Us humans do have a rather big brain in comparison to our bodies and most other living creatures. However, regarding the dimensions our thinking can reach, and all the different capabilities of our brain, it suddenly can also seem sort of small from another perspective. That point of view emphasizes its complexity and importance at the same time. The brain works closely with our spinal cord. Together, they form the central nervous system, which is responsible for transforming sensory information about the external world into appropriate motor responses, among other things. The brain and spinal cord work together in controlling physical movements, like walking, and other interaction with our environment. 

When focusing on the neuronal control of locomotion, our goal is to comprehend the principles enabling adaptive walking, including every single step of this process. To research and gain a better understanding of the descending control of walking, we utilize the model organism Drosophila melanogaster. Their well-known genome and the availability of numerous genetic tools make Drosophila very efficient to work with. While the brain contains most of the circuits filtering and processing sensory inputs, motor commands are generated by circuits in the Ventral Nerve Cord – the fly’s version of the spinal cord. Hence, sensorimotor transformation requires a series of connections. The first important link is represented by interneurons, which can be viewed as a reception and transmission center in the brain. They receive input from different sources and transmit to certain recipients, for example different populations of Descending Neurons. Descending Neurons then enable the communication between the brain and the ventral nerve cord – a critical bottleneck. In the ventral nerve cord, the information reaches motor neurons that ultimately synapse onto muscles and generate coordinated movements. 
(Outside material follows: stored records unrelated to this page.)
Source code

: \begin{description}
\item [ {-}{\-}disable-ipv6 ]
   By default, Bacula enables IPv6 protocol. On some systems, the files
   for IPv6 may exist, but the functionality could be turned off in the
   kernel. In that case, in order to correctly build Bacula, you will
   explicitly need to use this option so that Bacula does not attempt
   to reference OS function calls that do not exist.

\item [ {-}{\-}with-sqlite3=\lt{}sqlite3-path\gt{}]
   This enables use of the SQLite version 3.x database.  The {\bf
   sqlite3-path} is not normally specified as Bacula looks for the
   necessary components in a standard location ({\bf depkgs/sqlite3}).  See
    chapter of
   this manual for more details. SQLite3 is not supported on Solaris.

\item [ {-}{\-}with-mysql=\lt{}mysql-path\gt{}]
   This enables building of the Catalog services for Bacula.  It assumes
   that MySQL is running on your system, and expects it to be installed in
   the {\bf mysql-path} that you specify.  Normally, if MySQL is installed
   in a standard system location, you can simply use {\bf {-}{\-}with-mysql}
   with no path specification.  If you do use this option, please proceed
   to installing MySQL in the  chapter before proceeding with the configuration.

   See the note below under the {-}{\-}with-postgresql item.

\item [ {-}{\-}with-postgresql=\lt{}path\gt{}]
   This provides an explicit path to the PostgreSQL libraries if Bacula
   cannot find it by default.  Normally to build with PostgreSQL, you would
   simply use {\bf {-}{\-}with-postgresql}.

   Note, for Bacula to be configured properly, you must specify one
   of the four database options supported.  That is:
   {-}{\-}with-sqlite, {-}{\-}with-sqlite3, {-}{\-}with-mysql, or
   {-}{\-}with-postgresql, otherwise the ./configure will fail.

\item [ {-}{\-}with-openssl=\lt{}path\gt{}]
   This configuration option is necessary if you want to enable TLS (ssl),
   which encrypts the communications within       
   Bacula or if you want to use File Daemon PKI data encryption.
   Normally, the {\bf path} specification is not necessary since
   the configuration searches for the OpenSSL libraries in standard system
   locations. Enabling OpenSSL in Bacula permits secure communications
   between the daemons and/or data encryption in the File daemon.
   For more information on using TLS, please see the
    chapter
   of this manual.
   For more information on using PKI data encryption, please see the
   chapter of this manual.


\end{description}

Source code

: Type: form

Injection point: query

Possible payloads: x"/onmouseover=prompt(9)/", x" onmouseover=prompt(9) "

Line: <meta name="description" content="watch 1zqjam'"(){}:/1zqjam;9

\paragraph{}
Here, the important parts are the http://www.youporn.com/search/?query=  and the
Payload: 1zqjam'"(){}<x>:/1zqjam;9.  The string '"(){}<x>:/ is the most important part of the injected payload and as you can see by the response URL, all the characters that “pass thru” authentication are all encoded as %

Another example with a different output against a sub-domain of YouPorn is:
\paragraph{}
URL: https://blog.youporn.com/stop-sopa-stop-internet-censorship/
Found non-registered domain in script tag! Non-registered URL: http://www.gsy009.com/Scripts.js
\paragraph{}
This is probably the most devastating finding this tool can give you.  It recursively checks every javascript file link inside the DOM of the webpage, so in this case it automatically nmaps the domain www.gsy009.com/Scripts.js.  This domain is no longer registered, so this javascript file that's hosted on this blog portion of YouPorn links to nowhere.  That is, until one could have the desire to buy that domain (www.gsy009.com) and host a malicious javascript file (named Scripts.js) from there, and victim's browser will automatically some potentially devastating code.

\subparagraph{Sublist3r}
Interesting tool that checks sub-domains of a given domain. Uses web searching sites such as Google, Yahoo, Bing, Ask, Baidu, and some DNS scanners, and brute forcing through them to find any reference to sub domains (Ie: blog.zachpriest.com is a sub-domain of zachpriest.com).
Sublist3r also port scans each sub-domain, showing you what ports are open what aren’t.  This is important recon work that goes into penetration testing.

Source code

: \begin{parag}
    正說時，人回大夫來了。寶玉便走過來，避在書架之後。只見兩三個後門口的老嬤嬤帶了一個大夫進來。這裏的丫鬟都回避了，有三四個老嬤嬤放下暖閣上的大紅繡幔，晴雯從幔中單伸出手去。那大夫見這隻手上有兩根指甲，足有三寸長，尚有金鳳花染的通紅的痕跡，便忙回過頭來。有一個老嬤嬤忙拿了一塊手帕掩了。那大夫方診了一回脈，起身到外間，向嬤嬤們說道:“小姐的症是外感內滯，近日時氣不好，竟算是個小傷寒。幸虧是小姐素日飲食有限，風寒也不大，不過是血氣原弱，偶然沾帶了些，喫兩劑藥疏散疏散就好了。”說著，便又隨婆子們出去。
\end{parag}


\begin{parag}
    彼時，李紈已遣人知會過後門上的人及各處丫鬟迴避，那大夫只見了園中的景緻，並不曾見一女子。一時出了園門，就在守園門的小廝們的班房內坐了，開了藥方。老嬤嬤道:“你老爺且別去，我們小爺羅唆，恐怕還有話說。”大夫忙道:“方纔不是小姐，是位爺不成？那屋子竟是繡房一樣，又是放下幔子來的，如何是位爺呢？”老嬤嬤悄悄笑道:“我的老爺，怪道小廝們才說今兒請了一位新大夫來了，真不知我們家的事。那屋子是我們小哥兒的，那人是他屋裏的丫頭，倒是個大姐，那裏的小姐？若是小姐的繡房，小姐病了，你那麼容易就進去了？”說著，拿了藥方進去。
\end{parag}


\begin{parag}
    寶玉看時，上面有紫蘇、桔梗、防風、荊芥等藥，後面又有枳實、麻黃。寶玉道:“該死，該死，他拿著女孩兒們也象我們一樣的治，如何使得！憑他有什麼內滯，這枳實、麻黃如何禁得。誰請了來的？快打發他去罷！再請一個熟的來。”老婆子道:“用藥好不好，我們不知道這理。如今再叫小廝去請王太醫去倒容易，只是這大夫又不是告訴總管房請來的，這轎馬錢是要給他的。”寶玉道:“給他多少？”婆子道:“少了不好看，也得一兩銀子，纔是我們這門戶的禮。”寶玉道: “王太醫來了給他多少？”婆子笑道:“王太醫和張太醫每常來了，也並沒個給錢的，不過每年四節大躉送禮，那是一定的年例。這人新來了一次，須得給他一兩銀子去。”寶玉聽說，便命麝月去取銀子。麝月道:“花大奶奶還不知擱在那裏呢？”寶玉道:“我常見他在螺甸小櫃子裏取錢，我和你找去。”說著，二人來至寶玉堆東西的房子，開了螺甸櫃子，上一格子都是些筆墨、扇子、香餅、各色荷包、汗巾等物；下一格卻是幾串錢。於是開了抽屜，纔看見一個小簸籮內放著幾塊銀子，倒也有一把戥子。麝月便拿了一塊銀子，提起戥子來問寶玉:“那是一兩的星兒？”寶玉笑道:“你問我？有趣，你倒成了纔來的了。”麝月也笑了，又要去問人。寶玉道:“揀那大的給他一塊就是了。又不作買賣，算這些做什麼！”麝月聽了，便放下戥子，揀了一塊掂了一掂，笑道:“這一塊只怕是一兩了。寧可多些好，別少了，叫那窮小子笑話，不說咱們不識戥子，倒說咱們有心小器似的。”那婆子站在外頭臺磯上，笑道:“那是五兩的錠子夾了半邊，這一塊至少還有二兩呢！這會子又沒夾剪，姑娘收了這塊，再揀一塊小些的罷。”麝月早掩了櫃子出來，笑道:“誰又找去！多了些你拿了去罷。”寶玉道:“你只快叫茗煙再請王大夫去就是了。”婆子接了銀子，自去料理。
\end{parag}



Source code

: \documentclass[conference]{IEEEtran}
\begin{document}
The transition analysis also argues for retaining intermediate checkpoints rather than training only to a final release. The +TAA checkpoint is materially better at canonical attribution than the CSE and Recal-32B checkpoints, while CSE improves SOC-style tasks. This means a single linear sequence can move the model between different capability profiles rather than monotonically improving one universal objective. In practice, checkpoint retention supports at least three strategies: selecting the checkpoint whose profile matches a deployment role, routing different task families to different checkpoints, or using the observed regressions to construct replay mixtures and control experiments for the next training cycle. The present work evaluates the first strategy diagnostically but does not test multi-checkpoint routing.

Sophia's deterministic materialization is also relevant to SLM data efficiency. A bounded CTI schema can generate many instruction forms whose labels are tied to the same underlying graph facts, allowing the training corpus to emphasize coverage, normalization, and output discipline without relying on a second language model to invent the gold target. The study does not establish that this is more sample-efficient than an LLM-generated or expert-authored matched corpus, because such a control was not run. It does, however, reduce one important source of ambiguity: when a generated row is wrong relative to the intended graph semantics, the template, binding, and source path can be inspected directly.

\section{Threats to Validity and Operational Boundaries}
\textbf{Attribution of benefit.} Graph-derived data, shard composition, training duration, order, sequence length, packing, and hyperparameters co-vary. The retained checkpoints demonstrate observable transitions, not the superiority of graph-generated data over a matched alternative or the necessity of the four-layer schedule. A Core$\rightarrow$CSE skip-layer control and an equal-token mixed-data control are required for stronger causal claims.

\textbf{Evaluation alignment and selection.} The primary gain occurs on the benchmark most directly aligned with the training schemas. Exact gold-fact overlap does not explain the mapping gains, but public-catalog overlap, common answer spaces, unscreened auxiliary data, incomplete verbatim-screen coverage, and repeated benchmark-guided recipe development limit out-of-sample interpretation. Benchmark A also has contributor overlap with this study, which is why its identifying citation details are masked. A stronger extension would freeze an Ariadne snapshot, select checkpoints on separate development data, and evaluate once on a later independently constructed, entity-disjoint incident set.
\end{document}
I am particularly interested in the role of brain interneurons in this process. To identify the particular function of a given neuron, we optogenetically activate them and quantify resulting changes in behavioral output. Thus, we can pick apart neuronal circuits controlling locomotion one neuron at a time. Already very early in my biology studies, I became fascinated with understanding fundamental principles of walking behavior and its origins. For my bachelor’s thesis, I joined the sensorimotor flexibility lab to identify brain interneurons involved in controlling locomotor circuits in detail. To accomplish this, I use patch clamp recordings to characterize the activity patterns of identified neurons that are part of the neuronal architecture controlling adaptive locomotion.